Pour la seule nuit du vendredi 19 au samedi 20 novembre, 106 migrants ont été secourus dans les environs de Calais. Un nombre indéterminé a peut-être réussi à passer. Les forces de l’ordre, par ailleurs, ont bloqué beaucoup de tentatives. À 6 h 30 du matin, samedi, une quarantaine descendaient en silence l’avenue François-Mitterrand, à Wimereux, sans autre bagage qu’un sac-poubelle censé protéger de l’humidité leur minimum vital, argent et téléphone portable. Ceux-là n’ont pas réussi à prendre le bateau.

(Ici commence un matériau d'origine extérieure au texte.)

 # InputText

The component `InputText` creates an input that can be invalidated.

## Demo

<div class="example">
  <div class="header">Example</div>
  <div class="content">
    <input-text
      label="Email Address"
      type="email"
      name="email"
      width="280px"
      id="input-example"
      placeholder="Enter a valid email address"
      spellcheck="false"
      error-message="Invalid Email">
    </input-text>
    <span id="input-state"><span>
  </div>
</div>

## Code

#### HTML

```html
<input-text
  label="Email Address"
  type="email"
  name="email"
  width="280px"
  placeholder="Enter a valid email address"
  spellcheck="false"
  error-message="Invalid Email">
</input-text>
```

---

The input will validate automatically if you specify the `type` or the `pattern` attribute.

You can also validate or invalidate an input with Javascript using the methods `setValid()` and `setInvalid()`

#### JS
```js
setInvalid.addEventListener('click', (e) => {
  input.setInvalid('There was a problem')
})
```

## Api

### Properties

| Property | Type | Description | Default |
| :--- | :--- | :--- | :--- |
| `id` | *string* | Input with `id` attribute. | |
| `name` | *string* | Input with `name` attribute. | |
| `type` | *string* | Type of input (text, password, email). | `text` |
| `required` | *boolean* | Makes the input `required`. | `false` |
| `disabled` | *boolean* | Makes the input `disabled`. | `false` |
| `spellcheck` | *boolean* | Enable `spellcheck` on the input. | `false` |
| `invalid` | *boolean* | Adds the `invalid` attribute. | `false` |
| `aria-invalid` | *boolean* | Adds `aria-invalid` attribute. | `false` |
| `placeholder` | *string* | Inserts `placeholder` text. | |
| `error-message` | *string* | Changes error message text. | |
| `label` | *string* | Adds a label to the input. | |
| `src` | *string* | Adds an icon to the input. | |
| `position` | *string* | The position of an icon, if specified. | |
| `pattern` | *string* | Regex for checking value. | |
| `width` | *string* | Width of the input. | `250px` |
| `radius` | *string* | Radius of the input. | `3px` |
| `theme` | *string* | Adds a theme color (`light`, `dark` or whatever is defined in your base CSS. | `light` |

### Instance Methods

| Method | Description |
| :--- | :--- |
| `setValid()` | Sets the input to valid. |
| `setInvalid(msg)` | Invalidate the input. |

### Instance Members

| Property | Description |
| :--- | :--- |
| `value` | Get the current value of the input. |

Les quelques migrants récupérés à bord de kayaks gonflables de chez Decathlon étaient à court d’argent et de possibilités. L’enseigne a cessé d’en vendre dans son magasin de Calais.

Coquette station balnéaire, Wimereux se trouve à 35 km au sud de Calais, en longeant la côte. Juste au nord de la commune, commence un vaste espace naturel, les dunes de la Slack, qui se prolonge sur la station voisine d’Ambleteuse. Depuis quelques mois maintenant, c’est de là que beaucoup de migrants tentent de partir. Ils s’installent dans les dunes pour une ou deux nuits, pas davantage. Celles-ci constituent simplement un point de rendez-vous donné par les passeurs. Lorsque les conditions sont propices (mer calme, pas trop de vent comme le mercredi 24 novembre), ces derniers amènent en camionnette un hors-bord gonflable, doté d’un moteur en général ridiculement sous-dimensionné. Il s’agit d’aller le plus vite possible, pour embarquer avant l’arrivée des forces de l’ordre, qui sont évidemment au courant de la combine. Depuis des semaines, la police et la gendarmerie stationnent sur les voies d’accès au littoral qui partent de la route côtière D940. Elles patrouillent sur les plages, à pied ou par drones interposés. Leur but est de bloquer les passeurs, pas d’arrêter les migrants. « Ce serait pire qu’inutile, explique un policier en faction non loin du golf de Wimereux. Il va nous dire qu’il est arrivé par la Belgique. Il faudra deux hommes et une matinée pour le reconduire à la frontière. Il sera revenu le soir. »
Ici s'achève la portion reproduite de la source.